Musim akhir tahun akademik membuat banyak orang melompat ke masa depan dan meninggalkan hidup saat ini. Lompatan jauh ke depan itu yang membuat kita sering melakukan overthinking, berpikir terlalu jauh, mikir kebablasan, sampai jatuh dalam dunia andai-andai. Andaikata dia masuk jurusan ini, maka nanti pasti akan repot, kuliahnya berat, biayanya besar, masa depannya belum tentu cerah. Andaikata dia masuk sekolah ini, dia akan belajar disiplin, pelajaran bermutu, gurunya berkualitas, tapi pendidikan karakternya kurang, pengaruh lingkungannya tidak bagus, dia akan jadi anak nakal. Orang mulai menikmati dunia andai-andai seolah sudah nyata. Lengkap dengan hal-hal negatif dan kecemasannya.

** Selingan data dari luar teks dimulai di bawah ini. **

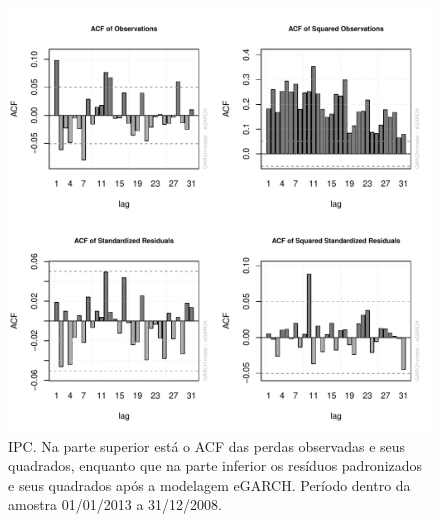 \documentclass[1p]{elsarticle}
\theoremstyle{definition}
\begin{document}
\begin{figure}[H]
	\centering
	\includegraphics[width=1\linewidth]{figs/artigo-acf-IPC}
	\caption{IPC. Na parte superior está o ACF das perdas observadas e seus quadrados, enquanto que na parte inferior os resíduos padronizados e seus quadrados após a modelagem eGARCH. Período dentro da amostra 01/01/2013 a 31/12/2008.}
	\label{fig:artigo-acf-ipc}
\end{figure}
\end{document}

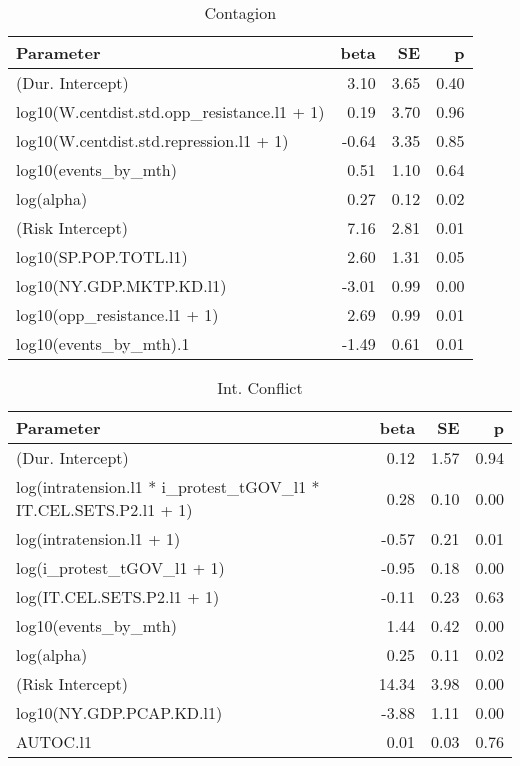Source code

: \documentclass[pdftex,11pt]{article}
\begin{document}
\begin{table*}[ht]
\centering
\begin{tabular}{lrrr}
  \hline
Parameter & beta & SE & p \\ 
  \hline
(Dur. Intercept) & 3.10 & 3.65 & 0.40 \\ 
  log10(W.centdist.std.opp\_resistance.l1 + 1) & 0.19 & 3.70 & 0.96 \\ 
  log10(W.centdist.std.repression.l1 + 1) & -0.64 & 3.35 & 0.85 \\ 
  log10(events\_by\_mth) & 0.51 & 1.10 & 0.64 \\ 
  log(alpha) & 0.27 & 0.12 & 0.02 \\ 
  (Risk Intercept) & 7.16 & 2.81 & 0.01 \\ 
  log10(SP.POP.TOTL.l1) & 2.60 & 1.31 & 0.05 \\ 
  log10(NY.GDP.MKTP.KD.l1) & -3.01 & 0.99 & 0.00 \\ 
  log10(opp\_resistance.l1 + 1) & 2.69 & 0.99 & 0.01 \\ 
  log10(events\_by\_mth).1 & -1.49 & 0.61 & 0.01 \\ 
   \hline
\end{tabular}
\caption{Contagion} 
\label{model5}
\end{table*}
\begin{table*}[ht]
\centering
\begin{tabular}{lrrr}
  \hline
Parameter & beta & SE & p \\ 
  \hline
(Dur. Intercept) & 0.12 & 1.57 & 0.94 \\ 
  log(intratension.l1 * i\_protest\_tGOV\_l1 * IT.CEL.SETS.P2.l1 + 1) & 0.28 & 0.10 & 0.00 \\ 
  log(intratension.l1 + 1) & -0.57 & 0.21 & 0.01 \\ 
  log(i\_protest\_tGOV\_l1 + 1) & -0.95 & 0.18 & 0.00 \\ 
  log(IT.CEL.SETS.P2.l1 + 1) & -0.11 & 0.23 & 0.63 \\ 
  log10(events\_by\_mth) & 1.44 & 0.42 & 0.00 \\ 
  log(alpha) & 0.25 & 0.11 & 0.02 \\ 
  (Risk Intercept) & 14.34 & 3.98 & 0.00 \\ 
  log10(NY.GDP.PCAP.KD.l1) & -3.88 & 1.11 & 0.00 \\ 
  AUTOC.l1 & 0.01 & 0.03 & 0.76 \\ 
   \hline
\end{tabular}
\caption{Int. Conflict} 
\label{model6}
\end{table*}
\end{document}
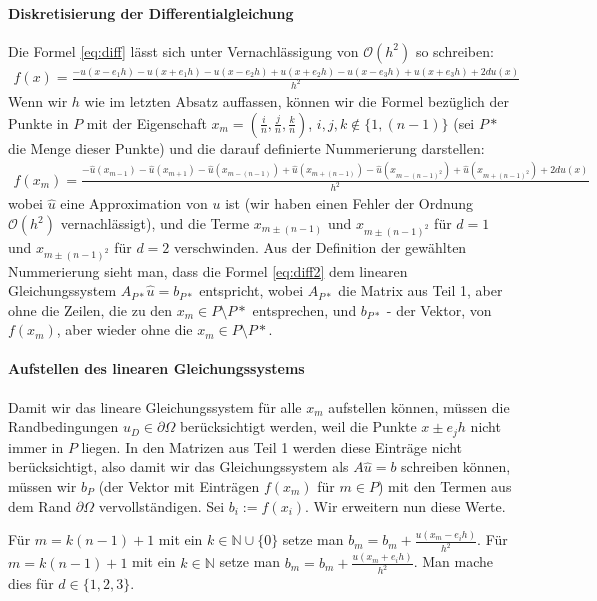 \documentclass[smallheadings]{scrartcl}
\begin{document}
\paragraph{Diskretisierung der Differentialgleichung}
Die Formel \eqref{eq:diff} lässt sich unter Vernachlässigung von $\mathcal{O}(h^2)$ so schreiben:
\begin{align}
f(x) = \frac{-u(x-e_1h)-u(x+e_1h)-u(x-e_2h)+u(x+e_2h)-u(x-e_3h)+u(x+e_3h)+2du(x)}{h^2}
\end{align}
Wenn wir $h$ wie im letzten Absatz auffassen, können wir die Formel bezüglich der Punkte in $P$ mit der Eigenschaft $x_m=(\frac{i}{n}, \frac{j}{n}, \frac{k}{n})$, $i, j, k \notin \{1, (n-1)\}$ (sei $P*$ die Menge dieser Punkte) und die darauf definierte Nummerierung darstellen:
\begin{align}
f(x_m) = \frac{-\hat{u}(x_{m-1})-\hat{u}(x_{m+1})-\hat{u}(x_{m-(n-1)})+\hat{u}(x_{m+(n-1)})-\hat{u}(x_{m-(n-1)^2})+\hat{u}(x_{m+(n-1)^2})+2d\hat{u}(x)}{h^2}
\label{eq:diff2}
\end{align}
wobei $\hat{u}$ eine Approximation von $u$ ist (wir haben einen Fehler der Ordnung $\mathcal{O}(h^2)$ vernachlässigt), und die Terme $x_{m\pm(n-1)}$ und $x_{m\pm(n-1)^2}$ für $d=1$ und $x_{m\pm(n-1)^2}$ für $d=2$	verschwinden. Aus der Definition der gewählten Nummerierung sieht man, dass die Formel \eqref{eq:diff2} dem linearen Gleichungssystem $A_{P*}\hat{u}=b_{P*}$ entspricht, wobei $A_{P*}$ die Matrix aus Teil 1, aber ohne die Zeilen, die zu den $x_m \in P\setminus P*$ entsprechen, und  $b_{P*}$ - der Vektor, von $f(x_m)$, aber wieder ohne die $x_m \in P\setminus P*$.

\paragraph{Aufstellen des linearen Gleichungssystems}

Damit wir das lineare Gleichungssystem für alle $x_m$ aufstellen können, müssen die Randbedingungen $u_D \in \partial\Omega$ berücksichtigt werden, weil die Punkte $x \pm e_jh$ nicht immer in $P$ liegen. In den Matrizen aus Teil 1 werden diese Einträge nicht berücksichtigt, also damit wir das Gleichungssystem als $A\hat{u}=b$ schreiben können, müssen wir $b_P$ (der Vektor mit Einträgen $f(x_m)$ für $m \in P$) mit den Termen aus dem Rand $\partial\Omega$ vervollständigen. 
Sei $b_i :=f(x_i)$. Wir erweitern nun diese Werte.  

Für $m = k(n-1)+1$ mit ein $k \in \mathbb{N}\cup \{0\}$ setze man $b_m = b_m + \frac{u(x_m - e_ih)}{h^2}$. Für $m = k(n-1) +1$ mit ein $k \in \mathbb{N}$ setze man $b_m = b_m + \frac{u(x_m + e_ih)}{h^2}$. Man mache dies für $d\in \{1, 2, 3\}$.
\end{document}
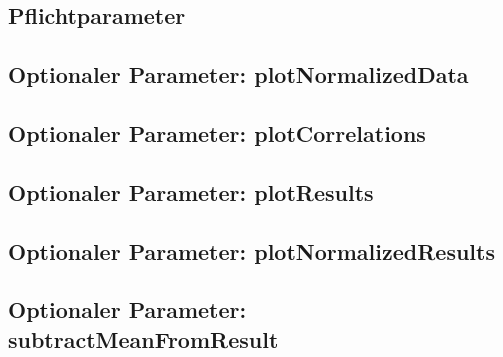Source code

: \documentclass[a4paper, 12pt, oneside]{scrbook}
\begin{document}
\subsection{Pflichtparameter}
\subsection{Optionaler Parameter: plotNormalizedData}
\subsection{Optionaler Parameter: plotCorrelations}
\subsection{Optionaler Parameter: plotResults}
\subsection{Optionaler Parameter: plotNormalizedResults}
\subsection{Optionaler Parameter: subtractMeanFromResult}
\end{document}
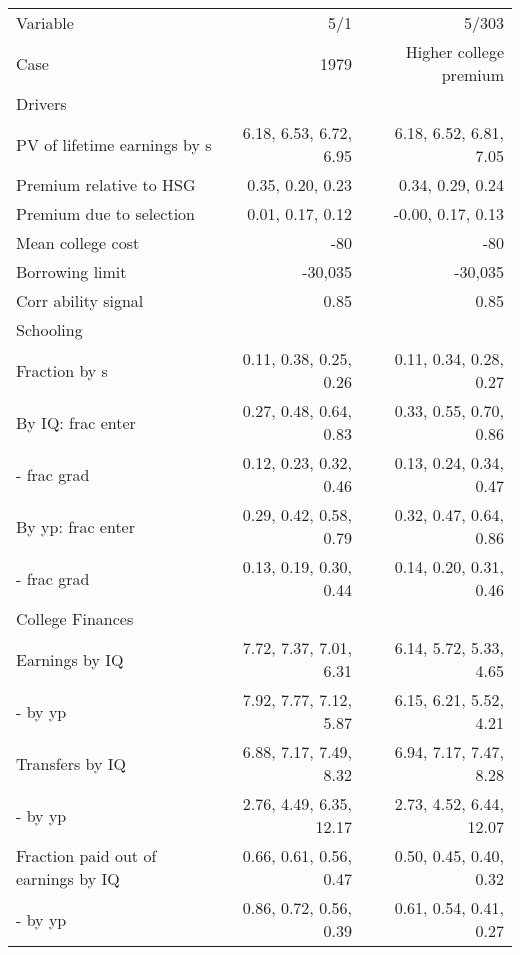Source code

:\begin{tabular}{lrr}
\hline
Variable & 5/1  & 5/303  \\ 
Case & 1979  & Higher college premium  \\ 
Drivers &   &   \\ 
PV of lifetime earnings by s & 6.18, 6.53, 6.72, 6.95  & 6.18, 6.52, 6.81, 7.05  \\ 
Premium relative to HSG & 0.35, 0.20, 0.23  & 0.34, 0.29, 0.24  \\ 
Premium due to selection & 0.01, 0.17, 0.12  & -0.00, 0.17, 0.13  \\ 
Mean college cost & -80  & -80  \\ 
Borrowing limit & -30,035  & -30,035  \\ 
Corr ability signal & 0.85  & 0.85  \\ 
\hline
Schooling &   &   \\ 
Fraction by s & 0.11, 0.38, 0.25, 0.26  & 0.11, 0.34, 0.28, 0.27  \\ 
By IQ: frac enter & 0.27, 0.48, 0.64, 0.83  & 0.33, 0.55, 0.70, 0.86  \\ 
- frac grad & 0.12, 0.23, 0.32, 0.46  & 0.13, 0.24, 0.34, 0.47  \\ 
By yp: frac enter & 0.29, 0.42, 0.58, 0.79  & 0.32, 0.47, 0.64, 0.86  \\ 
- frac grad & 0.13, 0.19, 0.30, 0.44  & 0.14, 0.20, 0.31, 0.46  \\ 
\hline
College Finances &   &   \\ 
Earnings by IQ & 7.72, 7.37, 7.01, 6.31  & 6.14, 5.72, 5.33, 4.65  \\ 
- by yp & 7.92, 7.77, 7.12, 5.87  & 6.15, 6.21, 5.52, 4.21  \\ 
Transfers by IQ & 6.88, 7.17, 7.49, 8.32  & 6.94, 7.17, 7.47, 8.28  \\ 
- by yp & 2.76, 4.49, 6.35, 12.17  & 2.73, 4.52, 6.44, 12.07  \\ 
Fraction paid out of earnings by IQ & 0.66, 0.61, 0.56, 0.47  & 0.50, 0.45, 0.40, 0.32  \\ 
- by yp & 0.86, 0.72, 0.56, 0.39  & 0.61, 0.54, 0.41, 0.27  \\ 
\hline
\end{tabular}%
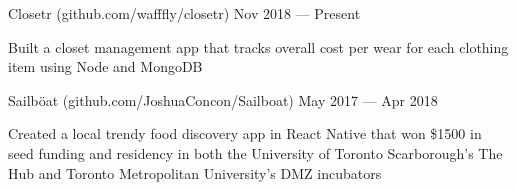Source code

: \begin{cventries}
  \cventry
    {}
    {Closetr (github.com/wafffly/closetr)}
    {}
    {Nov 2018 --- Present}
    {}
    {
      \begin{cvitems}
        \item {Built a closet management app that tracks overall cost per wear for each clothing item using Node and MongoDB}
      \end{cvitems}
    }
  \cventry
    {}
    {Sailböat (github.com/JoshuaConcon/Sailboat)}
    {}
    {May 2017 --- Apr 2018}
    {}
    {
      \begin{cvitems}
        \item {Created a local trendy food discovery app in React Native that won \$1500 in seed funding and residency in both the University of Toronto Scarborough's The Hub and Toronto Metropolitan University's DMZ incubators}
      \end{cvitems}
    }
\end{cventries}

Overthinking itu merupakan tindakan pemikiran berulang-ulang terhadap suatu peristiwa, situasi, atau persoalan tetapi berlebihan atau bahkan obsesif, ngotot. Karena berpikir berlebihan, imbasnya pun bisa negatif. Tak jarang orang yang terlalu mencemaskan masa depan dengan overthinking itu sering terganggu lambungnya, sakit kepala, dan susah tidur alias insomnia, kecemasan berlebihan, bahkan depresi.
Coba kita ingat-ingat, kalau kita terlalu kuatir terhadap sesuatu yang tidak bisa kendalikan, entah itu soal pendidikan, karir, keuangan, status sosial, pekerjaan, seseorang, maka itu menjadi tanda kalau kita overthinking. Sulit konsentrasi, susah tidur, selera makan berubah, sulit mengambil keputusan, gagal move on, baper karena perkataan orang, ini semua tanda kalau kita sedang melebih-lebihkan pikiran dan kenyataan. Kita hidup dengan kesakitan masa lalu dan prediksi negatif masa depan. Anda mengalami gejala yang mana?
Boleh-boleh saja sih bert-thinking alias berpikir. Tapi jangan over, atau melebih-lebihkan pikiran sehingga kita membiarkan hidup jatuh ke dalam bayangan yang menakutkan dan penuh kecemasan. Overthinking membuat pikiran kita liar, mengembara jauh ke masa depan. Lalu mencari ruang-ruang kosong hasil ciptaan kekuatiran dan ketakutan kita. Semakin betah angan-angan dan bayangan ketakutan itu, semakin tidak mau pulang ke masa kini, dimana hidup kita berpijak. Kita hidup dalam angan-angan.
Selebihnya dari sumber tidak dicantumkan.